TChar Class Reference

#include <e32cmn.h>

class TChar

Nested Classes and Structures

TChar::TCharInfo

Public Member Enumerations
enum	anonymous { EFoldCase, EFoldAccents, EFoldDigits, EFoldSpaces, ..., EFoldAll }
enum	TBdCategory { ELeftToRight, ELeftToRightEmbedding, ELeftToRightOverride, ERightToLeft, ..., EOtherNeutral }
enum	TCategory { EAlphaGroup, ELetterOtherGroup, ELetterModifierGroup, EMarkGroup, ..., ECnCategory }
enum	TCjkWidth { ENeutralWidth, EHalfWidth, EFullWidth, ENarrow, EWide }
enum	TEncoding { EUnicode, EShiftJIS }

Public Member Functions
	TChar()
	TChar(TUint)
IMPORT_C TBool	Compose(TUint &, const TDesC16 &)
IMPORT_C TBool	Decompose(TPtrC16 &)
TBool	Eos()
void	Fold()
void	Fold(TInt)
IMPORT_C TBdCategory	GetBdCategory()
IMPORT_C TCategory	GetCategory()
IMPORT_C TCjkWidth	GetCjkWidth()
IMPORT_C TInt	GetCombiningClass()
IMPORT_C void	GetInfo(TCharInfo &)
IMPORT_C TUint	GetLowerCase()
IMPORT_C TInt	GetNumericValue()
IMPORT_C TUint	GetTitleCase()
IMPORT_C TUint	GetUpperCase()
IMPORT_C TBool	IsAlpha()
IMPORT_C TBool	IsAlphaDigit()
IMPORT_C TBool	IsAssigned()
IMPORT_C TBool	IsControl()
IMPORT_C TBool	IsDigit()
IMPORT_C TBool	IsGraph()
IMPORT_C TBool	IsHexDigit()
IMPORT_C TBool	IsLower()
IMPORT_C TBool	IsMirrored()
IMPORT_C TBool	IsPrint()
IMPORT_C TBool	IsPunctuation()
IMPORT_C TBool	IsSpace()
IMPORT_C TBool	IsTitle()
IMPORT_C TBool	IsUpper()
void	LowerCase()
void	TitleCase()
void	UpperCase()
	operator TUint()
TChar	operator+(TUint)
TChar &	operator+=(TUint)
TChar	operator-(TUint)
TChar &	operator-=(TUint)

Protected Member Functions
void	SetChar(TUint)

Detailed Description

Holds a character value and provides a number of utility functions to manipulate it and test its properties.

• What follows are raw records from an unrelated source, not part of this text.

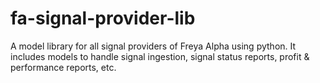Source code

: # fa-signal-provider-lib
A model library for all signal providers of Freya Alpha using python. It includes models to handle signal ingestion, signal status reports, profit &amp; performance reports, etc.
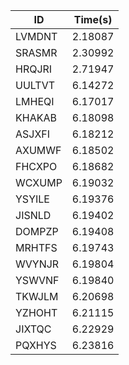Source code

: |ID|Time(s)|
|-|-|
|LVMDNT|2.18087|
|SRASMR|2.30992|
|HRQJRI|2.71947|
|UULTVT|6.14272|
|LMHEQI|6.17017|
|KHAKAB|6.18098|
|ASJXFI|6.18212|
|AXUMWF|6.18502|
|FHCXPO|6.18682|
|WCXUMP|6.19032|
|YSYILE|6.19376|
|JISNLD|6.19402|
|DOMPZP|6.19408|
|MRHTFS|6.19743|
|WVYNJR|6.19804|
|YSWVNF|6.19840|
|TKWJLM|6.20698|
|YZHOHT|6.21115|
|JIXTQC|6.22929|
|PQXHYS|6.23816|
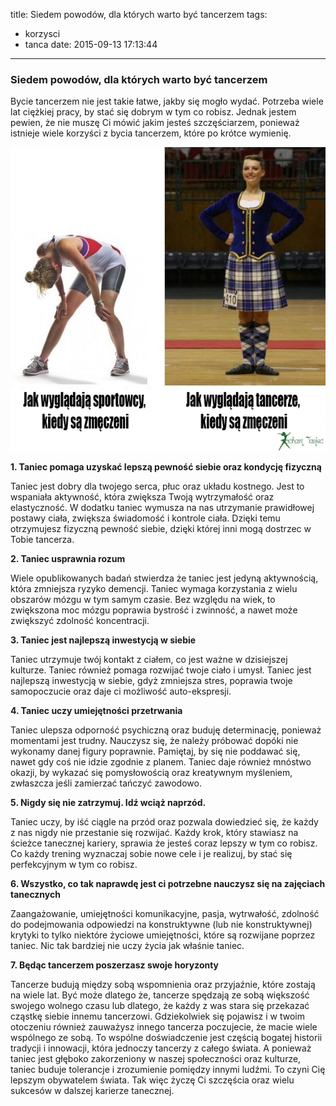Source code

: title: Siedem powodów, dla których warto być tancerzem
tags:
  - korzysci
  - tanca
date: 2015-09-13 17:13:44
---


### Siedem powodów, dla których warto być tancerzem

Bycie tancerzem nie jest takie łatwe, jakby się mogło wydać. Potrzeba wiele lat ciężkiej pracy, by stać się dobrym w tym co robisz. Jednak jestem pewien, że nie muszę Ci mówić jakim jesteś szczęściarzem, ponieważ istnieje wiele korzyści z bycia tancerzem, które po krótce wymienię. 


![mem](/blog/images/jak-wygladaja.png)

<!-- more -->

**1.	Taniec pomaga uzyskać lepszą pewność siebie oraz kondycję fizyczną**

Taniec jest dobry dla twojego serca, płuc oraz układu kostnego. Jest to wspaniała aktywność, która zwiększa Twoją wytrzymałość oraz elastyczność. W dodatku taniec wymusza na nas utrzymanie prawidłowej postawy ciała, zwiększa świadomość i kontrole ciała. Dzięki temu otrzymujesz fizyczną pewność siebie, dzięki której inni mogą dostrzec w Tobie tancerza.

**2.	Taniec usprawnia rozum**

Wiele opublikowanych badań stwierdza że taniec jest jedyną aktywnością, która zmniejsza ryzyko demencji. Taniec wymaga korzystania z wielu obszarów mózgu w tym samym czasie. Bez względu na wiek, to zwiększona moc mózgu poprawia bystrość i zwinność, a nawet może zwiększyć zdolność koncentracji.

**3.	Taniec jest najlepszą inwestycją w siebie**

Taniec utrzymuje twój kontakt z ciałem, co jest ważne w dzisiejszej kulturze. Taniec również pomaga rozwijać twoje ciało i  umysł. Taniec jest najlepszą inwestycją w siebie, gdyż zmniejsza stres, poprawia twoje samopoczucie oraz daje ci możliwość auto-ekspresji.

**4.	Taniec uczy umiejętności przetrwania** 

Taniec ulepsza odporność psychiczną oraz buduję determinację, ponieważ momentami jest trudny.  Nauczysz się, że należy próbować dopóki nie wykonamy danej figury poprawnie. Pamiętaj, by się nie poddawać się, nawet gdy coś nie idzie zgodnie z planem. Taniec daje również mnóstwo okazji, by wykazać się pomysłowością oraz kreatywnym myśleniem, zwłaszcza jeśli zamierzać tańczyć zawodowo.

**5.	Nigdy się nie zatrzymuj. Idź wciąż naprzód.** 

Taniec uczy, by iść ciągle na przód oraz pozwala dowiedzieć się, że każdy z nas nigdy nie przestanie się rozwijać. Każdy krok, który stawiasz na ścieżce tanecznej kariery, sprawia że jesteś coraz lepszy w tym co robisz. Co każdy trening wyznaczaj sobie nowe cele i je realizuj, by stać się perfekcyjnym w tym co robisz.  


**6.	Wszystko, co tak naprawdę jest ci potrzebne nauczysz się na zajęciach tanecznych**

Zaangażowanie, umiejętności komunikacyjne, pasja, wytrwałość, zdolność do podejmowania odpowiedzi na konstruktywne (lub nie konstruktywnej) krytyki to tylko niektóre życiowe umiejętności, które są rozwijane poprzez taniec. Nic tak bardziej nie uczy życia jak właśnie taniec. 

**7.	Będąc tancerzem poszerzasz swoje horyzonty** 

Tancerze budują między sobą wspomnienia oraz przyjaźnie, które zostają na wiele lat. Być może dlatego że, tancerze spędzają ze sobą większość swojego wolnego czasu lub dlatego, że każdy z was stara się przekazać cząstkę siebie innemu tancerzowi. Gdziekolwiek się pojawisz i w twoim otoczeniu również zauważysz innego tancerza poczujecie, że macie wiele wspólnego ze sobą. To wspólne doświadczenie jest częścią bogatej historii tradycji i innowacji, która jednoczy tancerzy z całego świata. A ponieważ taniec jest głęboko zakorzeniony w naszej społeczności oraz kulturze, taniec buduje tolerancje i zrozumienie pomiędzy innymi ludźmi. To czyni Cię lepszym obywatelem świata. Tak więc życzę Ci szczęścia oraz wielu sukcesów w dalszej karierze tanecznej.
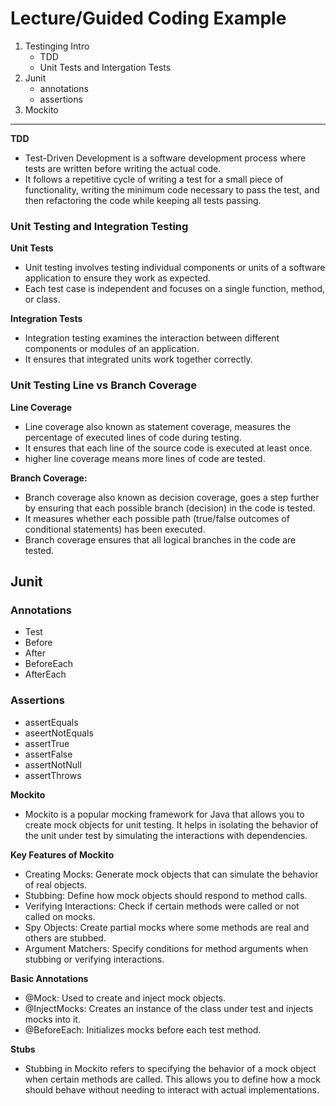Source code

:# Lecture/Guided Coding Example

1. Testinging Intro
   - TDD
   - Unit Tests and Intergation Tests
2. Junit
    - annotations
    - assertions
3. Mockito

---

**TDD**

- Test-Driven Development is a software development process where tests are written before writing the actual code. 
- It follows a repetitive cycle of writing a test for a small piece of functionality, writing the minimum code necessary to pass the test, and then refactoring the code while keeping all tests passing.


### Unit Testing and Integration Testing

**Unit Tests**
- Unit testing involves testing individual components or units of a software application to ensure they work as expected. 
- Each test case is independent and focuses on a single function, method, or class. 

**Integration Tests**

- Integration testing examines the interaction between different components or modules of an application. 
- It ensures that integrated units work together correctly.

### Unit Testing Line vs Branch Coverage

**Line Coverage**
- Line coverage also known as statement coverage, measures the percentage of executed lines of code during testing. 
- It ensures that each line of the source code is executed at least once. 
- higher line coverage means more lines of code are tested.

**Branch Coverage:**
- Branch coverage also known as decision coverage, goes a step further by ensuring that each possible branch (decision) in the code is tested.
- It measures whether each possible path (true/false outcomes of conditional statements) has been executed. 
- Branch coverage ensures that all logical branches in the code are tested.

## Junit

### Annotations

- Test
- Before
- After
- BeforeEach
- AfterEach


### Assertions

- assertEquals
- aseertNotEquals
- assertTrue
- assertFalse
- assertNotNull
- assertThrows

**Mockito**
- Mockito is a popular mocking framework for Java that allows you to create mock objects for unit testing. It helps in isolating the behavior of the unit under test by simulating the interactions with dependencies.

**Key Features of Mockito**

- Creating Mocks: Generate mock objects that can simulate the behavior of real objects.
- Stubbing: Define how mock objects should respond to method calls.
- Verifying Interactions: Check if certain methods were called or not called on mocks.
- Spy Objects: Create partial mocks where some methods are real and others are stubbed.
- Argument Matchers: Specify conditions for method arguments when stubbing or verifying interactions.


**Basic Annotations**
- @Mock: Used to create and inject mock objects.
- @InjectMocks: Creates an instance of the class under test and injects mocks into it.
- @BeforeEach: Initializes mocks before each test method.


**Stubs**
- Stubbing in Mockito refers to specifying the behavior of a mock object when certain methods are called. This allows you to define how a mock should behave without needing to interact with actual implementations.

For example, there are functions to convert the character to uppercase and test whether or not it is a control character.

The character value is stored as a 32-bit unsigned integer. The shorthand "TChar value" is used to describe the character value wrapped by a TChar object.

TChar can be used to represent Unicode values outside plane 0 (that is, the extended Unicode range from 0x10000 to 0xFFFFF). This differentiates it from TText which can only be used for 16-bit Unicode character values.

Member Enumeration Documentation

Enum anonymous

Flags defining operations to be performed using TChar::Fold().

The flag values are passed to the Fold() funtion.

Enumerator	Value	Description
EFoldCase	1	Convert characters to their lower case form if any.
EFoldAccents	2	Strip accents
EFoldDigits	4	Convert digits representing values 0..9 to characters '0'..'9'
EFoldSpaces	8	Convert all spaces (ordinary, fixed-width, ideographic, etc.) to ' '
EFoldKana	16	Convert hiragana to katakana.
EFoldWidth	32	Fold fullwidth and halfwidth variants to their standard forms
EFoldStandard	EFoldCase \| EFoldAccents \| EFoldDigits \| EFoldSpaces	Perform standard folding operations, i.e.those done by Fold() with no argument
EFoldAll	-1	Perform all possible folding operations

Enum TBdCategory

The bi-directional Unicode character category.

For more information on the bi-directional algorithm, see Unicode Technical Report No. 9 available at: http://www.unicode.org/unicode/reports/tr9.

Enumerator	Value	Description
ELeftToRight		Left to right.
ELeftToRightEmbedding		Left to right embedding.
ELeftToRightOverride		Left-to-Right Override.
ERightToLeft		Right to left.
ERightToLeftArabic		Right to left Arabic.
ERightToLeftEmbedding		Right to left embedding.
ERightToLeftOverride		Right-to-Left Override.
EPopDirectionalFormat		Pop Directional Format.
EEuropeanNumber		European number.
EEuropeanNumberSeparator		European number separator.
EEuropeanNumberTerminator		European number terminator.
EArabicNumber		Arabic number.
ECommonNumberSeparator		Common number separator.
ENonSpacingMark		Non Spacing Mark.
EBoundaryNeutral		Boundary Neutral.
EParagraphSeparator		Paragraph Separator.
ESegmentSeparator		Segment separator.
EWhitespace		Whitespace
EOtherNeutral		Other neutrals; all other characters: punctuation, symbols.

Enum TCategory

General Unicode character category.

The high nibble encodes the major category (Mark, Number, etc.) and a low nibble encodes the subdivisions of that category.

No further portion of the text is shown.